Max Buchholz, postdoctoral fellow at UCLA’s Department of Urban Planning,  will be presenting his work at a lunchtime seminar

Monday, September
11 12.30 – 2 pm

Campus Condorcet
Bâtiment sud
Room 1023 

Registration: vacchiani ( at ) parisgeo.cnrs.fr

Max BuchholzMax Buchholz is currently completing a post-doc in the Department of Urban Planning at UCLA and has been recruited as Assistant Professor in the Department of Geography at UC Berkeley. His work focuses on inequalities in American cities across several dimensions.

Abstract

Worker’s wages are systematically higher in denser and larger urban areas, a phenomenon known as the “urban wage premium.” However, recent research suggests this urban wage premium varies substantially for different groups in the labor force, particularly across education levels.

This talk asks whether changes in density within city-regions are associated with changes in racial and gender inequality, after controlling for a range of possible confounding factors. The main results suggest that a 100 person per square mile increase in population density is associated with 32.9, 46.1, and 27.5 cent increases in hourly Black-White, Latinx-White, and female-male wage inequality respectively, though the results for AAPI-White inequality are more ambiguous.

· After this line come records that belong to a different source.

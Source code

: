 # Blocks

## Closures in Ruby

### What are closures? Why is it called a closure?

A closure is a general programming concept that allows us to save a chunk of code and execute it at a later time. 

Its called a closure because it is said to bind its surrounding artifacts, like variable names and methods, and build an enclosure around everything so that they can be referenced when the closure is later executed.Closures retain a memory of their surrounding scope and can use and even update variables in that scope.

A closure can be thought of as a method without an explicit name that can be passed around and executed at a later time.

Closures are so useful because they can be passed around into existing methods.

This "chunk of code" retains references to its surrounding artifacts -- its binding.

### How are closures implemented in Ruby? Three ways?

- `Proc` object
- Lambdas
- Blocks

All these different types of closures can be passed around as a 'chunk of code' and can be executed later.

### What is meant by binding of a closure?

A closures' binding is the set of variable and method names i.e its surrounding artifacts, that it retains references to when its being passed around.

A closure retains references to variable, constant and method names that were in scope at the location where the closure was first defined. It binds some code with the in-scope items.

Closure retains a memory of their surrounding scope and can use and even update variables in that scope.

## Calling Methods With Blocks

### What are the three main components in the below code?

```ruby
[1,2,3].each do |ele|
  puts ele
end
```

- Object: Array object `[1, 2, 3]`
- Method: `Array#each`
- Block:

I conceptualize and find suggestive evidence in favor of a spatial mechanism than channels this relationship – as cities get denser, congestion also rises, with disproportionately adverse effects for women and people of color. I show that the relationship between changes in density and changes in inequality is higher when commute times also rise, as well as that increasing density within cities leads to increasing inequality in commute times. Overall, this research highlights how the process of urbanization itself may contribute to social inequality.